A school reveals it has a “Fantasy Slut League”
Administrators try to do the right thing, but fall woefully short of protecting their students
Topics: Teenagers, Rape, Amanda Todd, Slut shaming, Piedmont High School, Constance Hubbard, Life News
No big deal. It was just a high school’s secret “Fantasy Slut League.” One in which female students, “unbeknownst to most of them,” would be drafted and “male students [would] earn points for documented engagement in sexual activities” with them. One in which “participation often involved pressure/manipulation by older students that included alcohol to impair judgment/control and social demands to be popular, feel included and attractive to upper classmen.” Or, as Piedmont, Calif.’s, school superintendent, Constance Hubbard, explains it, “The main thing is that I don’t want to blow this out of proportion. I don’t want to make it something that is some horrible big event that we found out about.” I’m so glad that the “main thing” about the news of your school’s society of secretly targeting girls, plying them with alcohol and sharing around “documented” evidence of sexual activity is, for your school superintendent, that nobody make a big deal about it. Way to prioritize, Constance Hubbard!
You can give credit to the Piedmont High administration for taking a shot at addressing a sickening revelation in a straightforward way.

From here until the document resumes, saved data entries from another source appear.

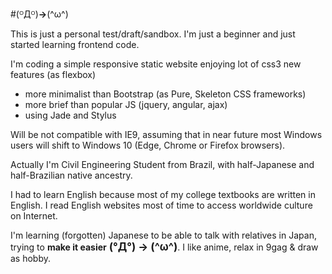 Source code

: #(ᴼДᴼ)**→**(^ω^)

This is just a personal test/draft/sandbox.
I'm just a beginner and just started learning frontend code.

I'm coding a simple responsive static website enjoying lot of css3 new features (as flexbox)
* more minimalist than Bootstrap (as Pure, Skeleton CSS frameworks)
* more brief than popular JS (jquery, angular, ajax)
* using Jade and Stylus

Will be not compatible with IE9, assuming that in near future most Windows users will shift to Windows 10 (Edge, Chrome or Firefox browsers). 

Actually I'm Civil Engineering Student from Brazil, with half-Japanese and half-Brazilian native ancestry.

I had to learn English because most of my college textbooks are written in English. I read English websites most of time to access worldwide culture on Internet.

I'm learning (forgotten) Japanese to be able to talk with relatives in Japan, trying to **make it easier** <big>**(°Д°) → (^ω^)**</big>. I like anime, relax in 9gag & draw as hobby.
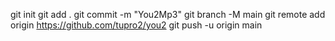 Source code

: git init
git add .
git commit -m "You2Mp3"
git branch -M main
git remote add origin https://github.com/tupro2/you2
git push -u origin main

In a letter Piedmont High School principal Rich Kitchens sent home to families Friday, he explains how the revelations grew out of the school’s annual “Date Rape Prevention” assembly. That the school has a policy of addressing student sex abuse is great – even if it’d be swell if we could move away from semantic hierarchies of rape and date rape already, as if getting raped by someone you know is so much nicer than the other kind. In the letter, Kitchens goes on to explain how some of his school’s varsity teams have participated in the “Fantasy Slut League” — and that it has been going on under the administration’s nose for as long as six years.

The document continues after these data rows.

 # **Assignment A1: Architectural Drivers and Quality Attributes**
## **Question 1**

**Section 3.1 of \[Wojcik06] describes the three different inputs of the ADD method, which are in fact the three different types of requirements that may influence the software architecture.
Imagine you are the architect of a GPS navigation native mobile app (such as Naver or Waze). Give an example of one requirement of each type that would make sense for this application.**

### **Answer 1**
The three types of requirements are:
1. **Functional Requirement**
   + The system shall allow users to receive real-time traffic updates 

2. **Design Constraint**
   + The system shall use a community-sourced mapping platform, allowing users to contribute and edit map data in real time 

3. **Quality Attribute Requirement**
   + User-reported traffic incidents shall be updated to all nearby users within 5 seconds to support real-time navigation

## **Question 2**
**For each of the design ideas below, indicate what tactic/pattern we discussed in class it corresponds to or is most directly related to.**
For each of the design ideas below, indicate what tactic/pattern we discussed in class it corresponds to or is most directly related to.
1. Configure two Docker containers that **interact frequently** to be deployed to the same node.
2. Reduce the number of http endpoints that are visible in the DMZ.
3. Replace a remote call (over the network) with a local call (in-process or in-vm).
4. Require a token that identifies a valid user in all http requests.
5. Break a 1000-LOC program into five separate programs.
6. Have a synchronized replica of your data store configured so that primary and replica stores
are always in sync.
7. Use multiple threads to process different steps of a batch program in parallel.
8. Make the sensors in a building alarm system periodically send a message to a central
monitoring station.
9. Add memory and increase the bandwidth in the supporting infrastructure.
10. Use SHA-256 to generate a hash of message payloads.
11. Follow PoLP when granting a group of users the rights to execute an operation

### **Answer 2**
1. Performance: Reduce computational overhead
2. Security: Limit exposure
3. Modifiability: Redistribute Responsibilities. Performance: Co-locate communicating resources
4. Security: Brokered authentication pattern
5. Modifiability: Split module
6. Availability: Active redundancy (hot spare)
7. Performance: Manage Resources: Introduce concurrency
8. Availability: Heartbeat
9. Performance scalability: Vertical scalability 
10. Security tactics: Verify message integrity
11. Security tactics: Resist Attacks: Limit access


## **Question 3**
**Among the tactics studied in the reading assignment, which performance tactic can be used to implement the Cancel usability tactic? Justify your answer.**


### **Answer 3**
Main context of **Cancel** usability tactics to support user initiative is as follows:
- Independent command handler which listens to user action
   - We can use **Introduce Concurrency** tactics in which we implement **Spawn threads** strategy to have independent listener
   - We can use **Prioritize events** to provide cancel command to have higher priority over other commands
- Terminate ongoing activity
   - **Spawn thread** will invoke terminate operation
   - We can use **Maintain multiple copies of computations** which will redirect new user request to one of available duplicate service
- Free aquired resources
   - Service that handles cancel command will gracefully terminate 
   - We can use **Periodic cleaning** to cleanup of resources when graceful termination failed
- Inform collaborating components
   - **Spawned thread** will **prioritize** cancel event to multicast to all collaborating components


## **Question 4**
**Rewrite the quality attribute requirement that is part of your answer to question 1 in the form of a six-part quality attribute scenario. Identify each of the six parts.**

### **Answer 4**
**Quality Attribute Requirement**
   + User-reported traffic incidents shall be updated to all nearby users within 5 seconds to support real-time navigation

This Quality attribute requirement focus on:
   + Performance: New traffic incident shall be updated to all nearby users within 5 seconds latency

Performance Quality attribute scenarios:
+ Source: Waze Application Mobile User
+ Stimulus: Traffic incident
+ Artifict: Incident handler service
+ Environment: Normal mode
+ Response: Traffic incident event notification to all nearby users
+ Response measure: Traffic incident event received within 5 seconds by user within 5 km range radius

He adds that many students “were aware of it and participated” and “felt pressure to participate.” And, he says, “While off-campus activities are not subject to school discipline, because it involves our students it involves us. At this point, because we do not have specifics about participants or victims, our focus is on education and understanding moving forward, not discipline for past activities.” To that end, the school is now working on a new series of assemblies to address the incidents, and will have conversations with the athletes each season about “sportsmanship, conduct and integrity.”